Look through the records, and wherever the string "practices" turns up, copy out that line.

(Beginning of Record excerpts)

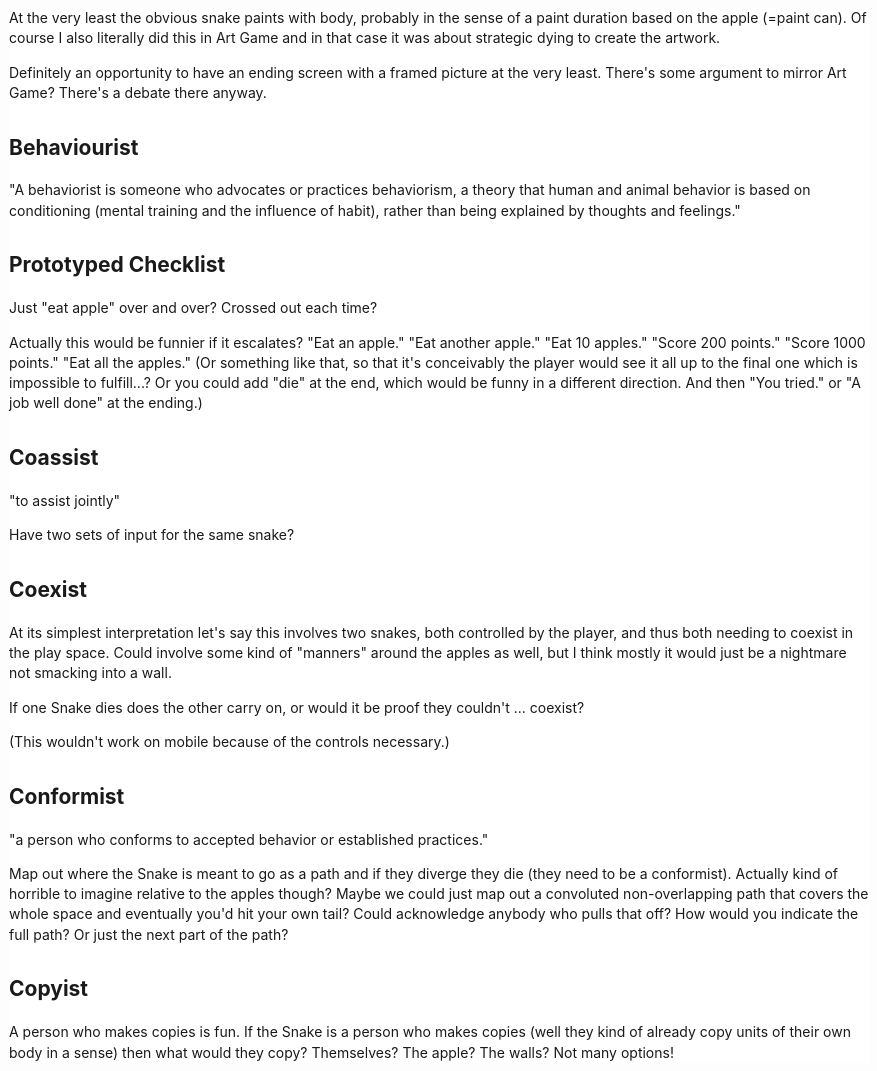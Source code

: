 At the very least the obvious snake paints with body, probably in the sense of a paint duration based on the apple (=paint can). Of course I also literally did this in Art Game and in that case it was about strategic dying to create the artwork.

Definitely an opportunity to have an ending screen with a framed picture at the very least. There's some argument to mirror Art Game? There's a debate there anyway.

## Behaviourist

"A behaviorist is someone who advocates or practices behaviorism, a theory that human and animal behavior is based on conditioning (mental training and the influence of habit), rather than being explained by thoughts and feelings."

## **Prototyped** Checklist

Just "eat apple" over and over? Crossed out each time?

Actually this would be funnier if it escalates? "Eat an apple." "Eat another apple." "Eat 10 apples." "Score 200 points." "Score 1000 points." "Eat all the apples." (Or something like that, so that it's conceivably the player would see it all up to the final one which is impossible to fulfill...? Or you could add "die" at the end, which would be funny in a different direction. And then "You tried."  or "A job well done" at the ending.)

## Coassist

"to assist jointly"

Have two sets of input for the same snake?

## Coexist

At its simplest interpretation let's say this involves two snakes, both controlled by the player, and thus both needing to coexist in the play space. Could involve some kind of "manners" around the apples as well, but I think mostly it would just be a nightmare not smacking into a wall.

If one Snake dies does the other carry on, or would it be proof they couldn't ... coexist?

(This wouldn't work on mobile because of the controls necessary.)

## Conformist

"a person who conforms to accepted behavior or established practices."

Map out where the Snake is meant to go as a path and if they diverge they die (they need to be a conformist). Actually kind of horrible to imagine relative to the apples though? Maybe we could just map out a convoluted non-overlapping path that covers the whole space and eventually you'd hit your own tail? Could acknowledge anybody who pulls that off? How would you indicate the full path? Or just the next part of the path?

## Copyist

A person who makes copies is fun. If the Snake is a person who makes copies (well they kind of already copy units of their own body in a sense) then what would they copy? Themselves? The apple? The walls? Not many options!
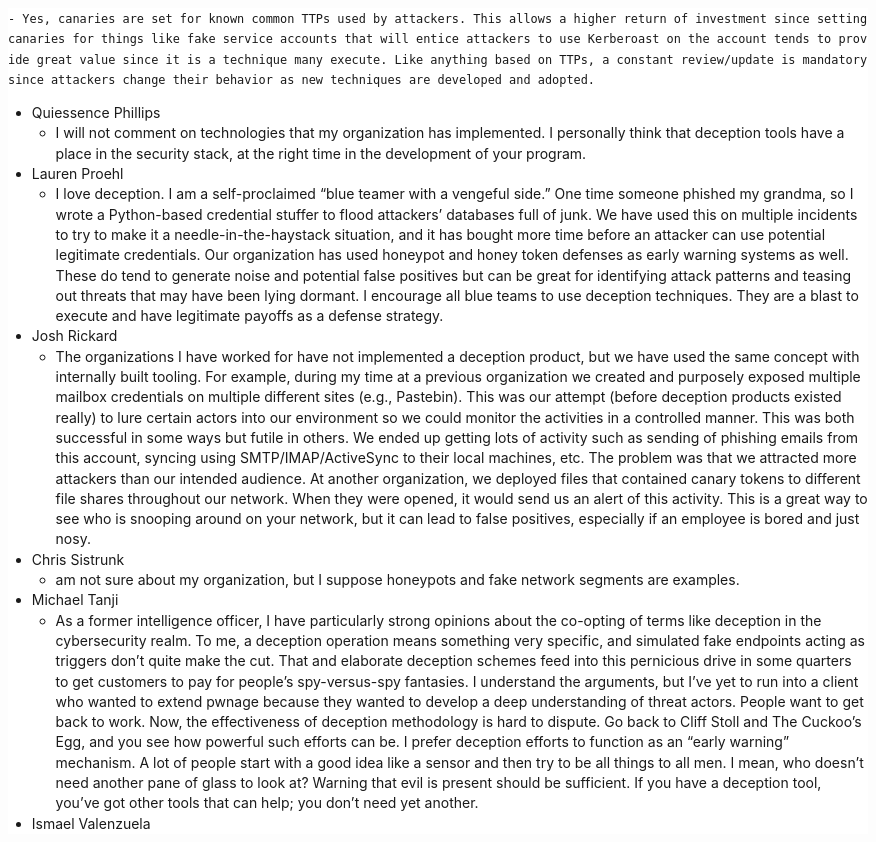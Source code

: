     - Yes, canaries are set for known common TTPs used by attackers. This allows a higher return of investment since setting canaries for things like fake service accounts that will entice attackers to use Kerberoast on the account tends to provide great value since it is a technique many execute. Like anything based on TTPs, a constant review/update is mandatory since attackers change their behavior as new techniques are developed and adopted.
- Quiessence Phillips
    - I will not comment on technologies that my organization has implemented. I personally think that deception tools have a place in the security stack, at the right time in the development of your program.
- Lauren Proehl
    - I love deception. I am a self-proclaimed “blue teamer with a vengeful side.” One time someone phished my grandma, so I wrote a Python-based credential stuffer to flood attackers’ databases full of junk. We have used this on multiple incidents to try to make it a needle-in-the-haystack situation, and it has bought more time before an attacker can use potential legitimate credentials. Our organization has used honeypot and honey token defenses as early warning systems as well. These do tend to generate noise and potential false positives but can be great for identifying attack patterns and teasing out threats that may have been lying dormant. I encourage all blue teams to use deception techniques. They are a blast to execute and have legitimate payoffs as a defense strategy.
- Josh Rickard
    - The organizations I have worked for have not implemented a deception product, but we have used the same concept with internally built tooling. For example, during my time at a previous organization we created and purposely exposed multiple mailbox credentials on multiple different sites (e.g., Pastebin). This was our attempt (before deception products existed really) to lure certain actors into our environment so we could monitor the activities in a controlled manner. This was both successful in some ways but futile in others. We ended up getting lots of activity such as sending of phishing emails from this account, syncing using SMTP/IMAP/ActiveSync to their local machines, etc. The problem was that we attracted more attackers than our intended audience. At another organization, we deployed files that contained canary tokens to different file shares throughout our network. When they were opened, it would send us an alert of this activity. This is a great way to see who is snooping around on your network, but it can lead to false positives, especially if an employee is bored and just nosy.
- Chris Sistrunk
    - am not sure about my organization, but I suppose honeypots and fake network segments are examples.
- Michael Tanji
    - As a former intelligence officer, I have particularly strong opinions about the co-opting of terms like deception in the cybersecurity realm. To me, a deception operation means something very specific, and simulated fake endpoints acting as triggers don’t quite make the cut. That and elaborate deception schemes feed into this pernicious drive in some quarters to get customers to pay for people’s spy-versus-spy fantasies. I understand the arguments, but I’ve yet to run into a client who wanted to extend pwnage because they wanted to develop a deep understanding of threat actors. People want to get back to work. Now, the effectiveness of deception methodology is hard to dispute. Go back to Cliff Stoll and The Cuckoo’s Egg, and you see how powerful such efforts can be. I prefer deception efforts to function as an “early warning” mechanism. A lot of people start with a good idea like a sensor and then try to be all things to all men. I mean, who doesn’t need another pane of glass to look at? Warning that evil is present should be sufficient. If you have a deception tool, you’ve got other tools that can help; you don’t need yet another.
- Ismael Valenzuela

(End of Record excerpts)

__Written response__
"A behaviorist is someone who advocates or practices behaviorism, a theory that human and animal behavior is based on conditioning (mental training and the influence of habit), rather than being explained by thoughts and feelings."
"a person who conforms to accepted behavior or established practices."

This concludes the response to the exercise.